- Born: 1972 Hagen
- Education: Musikhochschule München
- Occupation: Operatic soprano
- Organizations: Staatstheater am Gärtnerplatz; Staatsoper Stuttgart;
- Awards: Kammersängerin

= Simone Schneider =

German operatic soprano

Simone Schneider (born 1972) is a German operatic soprano. As a member of Staatstheater am Gärtnerplatz, she performed coloratura roles such as the Mozart's Queen of the Night. As a member of the Staatsoper Stuttgart from 2006, she has performed a wide range of leading roles including Donizetti's Maria Stuarda and the Feldmarschallin in Der Rosenkavalier by Richard Strauss. She performed as a guest in major opera houses in Germany and Europe.

== Career ==
Born in Hagen, Schneider studied at the Musikhochschule München. She first joined the ensemble of the Staatstheater am Gärtnerplatz in the 1997/98 season, where she performed roles such as the Queen of the Night in Mozart's Die Zauberflöte, Konstanze in his Die Entführung aus dem Serail, and Zerbinetta in Ariadne auf Naxos by Richard Strauss. She has been a member of the Staatsoper Stuttgart from the 2006/07 season, where she appeared as Donna Anna in Mozart's Don Giovanni, as Giunia in his Lucio Silla, as Elettra in his Idomeneo, as the Countess in his Le nozze di Figaro, as Rosalinde in Die Fledermaus by Johann Strauss, as Madame Lidoine in Poulenc's Dialogues des Carmélites, in the title role of Donizetti's Maria Stuarda, as Chrysothemis in Elektra, as Gutrune in Wagner's Götterdämmerung, as Alice Ford in Verdi's Falstaff, and as the Feldmarschallin in Der Rosenkavalier by Richard Strauss.

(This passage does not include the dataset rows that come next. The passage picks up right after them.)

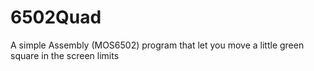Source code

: # 6502Quad
A simple Assembly (MOS6502) program that let you move a little green square in the screen limits
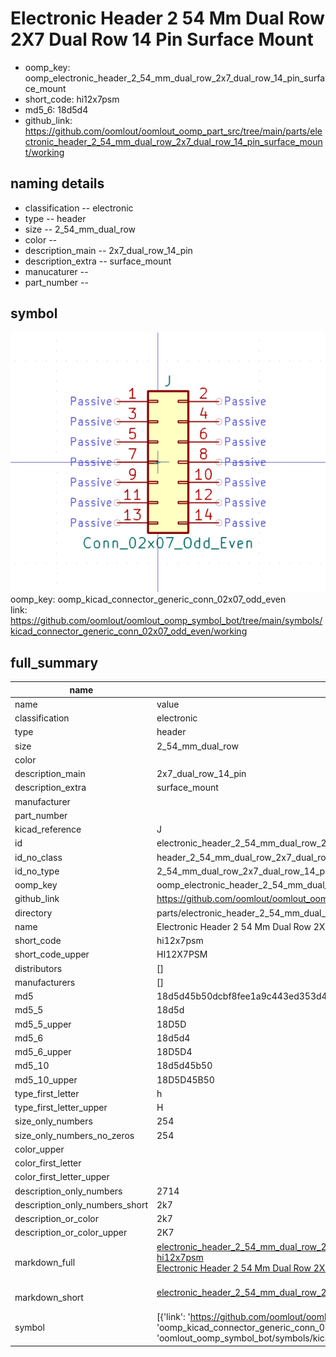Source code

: # Electronic Header 2 54 Mm Dual Row 2X7 Dual Row 14 Pin Surface Mount

  
* oomp_key: oomp_electronic_header_2_54_mm_dual_row_2x7_dual_row_14_pin_surface_mount 
* short_code: hi12x7psm
* md5_6: 18d5d4  
* github_link: https://github.com/oomlout/oomlout_oomp_part_src/tree/main/parts/electronic_header_2_54_mm_dual_row_2x7_dual_row_14_pin_surface_mount/working  
## naming details
* classification -- electronic
* type -- header
* size -- 2_54_mm_dual_row
* color -- 
* description_main -- 2x7_dual_row_14_pin
* description_extra -- surface_mount
* manucaturer -- 
* part_number -- 



## symbol

![](symbol/0/working/working_600.png)  
oomp_key: oomp_kicad_connector_generic_conn_02x07_odd_even  
link: https://github.com/oomlout/oomlout_oomp_symbol_bot/tree/main/symbols/kicad_connector_generic_conn_02x07_odd_even/working  


## full_summary
| name | value | 
| --- | --- | 
| name | value | 
| classification | electronic | 
| type | header | 
| size | 2_54_mm_dual_row | 
| color |  | 
| description_main | 2x7_dual_row_14_pin | 
| description_extra | surface_mount | 
| manufacturer |  | 
| part_number |  | 
| kicad_reference | J | 
| id | electronic_header_2_54_mm_dual_row_2x7_dual_row_14_pin_surface_mount | 
| id_no_class | header_2_54_mm_dual_row_2x7_dual_row_14_pin_surface_mount | 
| id_no_type | 2_54_mm_dual_row_2x7_dual_row_14_pin_surface_mount | 
| oomp_key | oomp_electronic_header_2_54_mm_dual_row_2x7_dual_row_14_pin_surface_mount | 
| github_link | https://github.com/oomlout/oomlout_oomp_part_src/tree/main/parts/electronic_header_2_54_mm_dual_row_2x7_dual_row_14_pin_surface_mount/working | 
| directory | parts/electronic_header_2_54_mm_dual_row_2x7_dual_row_14_pin_surface_mount | 
| name | Electronic Header 2 54 Mm Dual Row 2X7 Dual Row 14 Pin Surface Mount | 
| short_code | hi12x7psm | 
| short_code_upper | HI12X7PSM | 
| distributors | [] | 
| manufacturers | [] | 
| md5 | 18d5d45b50dcbf8fee1a9c443ed353d4 | 
| md5_5 | 18d5d | 
| md5_5_upper | 18D5D | 
| md5_6 | 18d5d4 | 
| md5_6_upper | 18D5D4 | 
| md5_10 | 18d5d45b50 | 
| md5_10_upper | 18D5D45B50 | 
| type_first_letter | h | 
| type_first_letter_upper | H | 
| size_only_numbers | 254 | 
| size_only_numbers_no_zeros | 254 | 
| color_upper |  | 
| color_first_letter |  | 
| color_first_letter_upper |  | 
| description_only_numbers | 2714 | 
| description_only_numbers_short | 2k7 | 
| description_or_color | 2k7 | 
| description_or_color_upper | 2K7 | 
| markdown_full | [electronic_header_2_54_mm_dual_row_2x7_dual_row_14_pin_surface_mount](https://github.com/oomlout/oomlout_oomp_part_src/tree/main/parts/electronic_header_2_54_mm_dual_row_2x7_dual_row_14_pin_surface_mount/working)<br>[hi12x7psm](https://github.com/oomlout/oomlout_oomp_part_src/tree/main/parts/electronic_header_2_54_mm_dual_row_2x7_dual_row_14_pin_surface_mount/working)<br>[Electronic Header 2 54 Mm Dual Row 2X7 Dual Row 14 Pin Surface Mount](https://github.com/oomlout/oomlout_oomp_part_src/tree/main/parts/electronic_header_2_54_mm_dual_row_2x7_dual_row_14_pin_surface_mount/working)<br><br> | 
| markdown_short | [electronic_header_2_54_mm_dual_row_2x7_dual_row_14_pin_surface_mount](https://github.com/oomlout/oomlout_oomp_part_src/tree/main/parts/electronic_header_2_54_mm_dual_row_2x7_dual_row_14_pin_surface_mount/working)<br><br> | 
| symbol | [{'link': 'https://github.com/oomlout/oomlout_oomp_symbol_bot/tree/main/symbols/kicad_connector_generic_conn_02x07_odd_even', 'oomp_key': 'oomp_kicad_connector_generic_conn_02x07_odd_even', 'directory': 'oomlout_oomp_symbol_bot/symbols/kicad_connector_generic_conn_02x07_odd_even//working/working.kicad_sym'}] |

In 2008, she performed the title role of Alceste by Anton Schweitzer on the occasion of the reopening after the fire of the Duchess Anna Amalia Library. The recorded performance was played by Concerto Köln on period instruments and conducted by Michael Hofstetter. A reviewer of the recording for Gramophone wrote: "Simone Schneider variously expresses Alcestis's agitation, nobility and joy with a moving simplicity." In 2011, Schneider appeared at the Richard Strauss Festival in Garmisch-Partenkirchen as Christine in concerts of Intermezzo by Richard Strauss, with the Münchner Rundfunkorchester conducted by Ulf Schirmer. In 2014, she performed the part of Diemut in Feuersnot by Richard Strauss in concert in Munich, the composer's hometown. She sang alongside Markus Eiche as Kunrad, with choir and orchestra of the broadcaster Bayerischer Rundfunk, conducted by Schirmer. Schneider appeared in 2014 at the Leipzig Opera as the Empress in Die Frau ohne Schatten by Richard Strauss. A reviewer wrote: "Schneider was a headstrong, vibrant Empress. Her vivacity, mellifluous voice and seemingly inexhaustible reserves of energy created a generously scaled performance that was deeply moving."

Schneider was awarded the title Kammersängerin in 2016.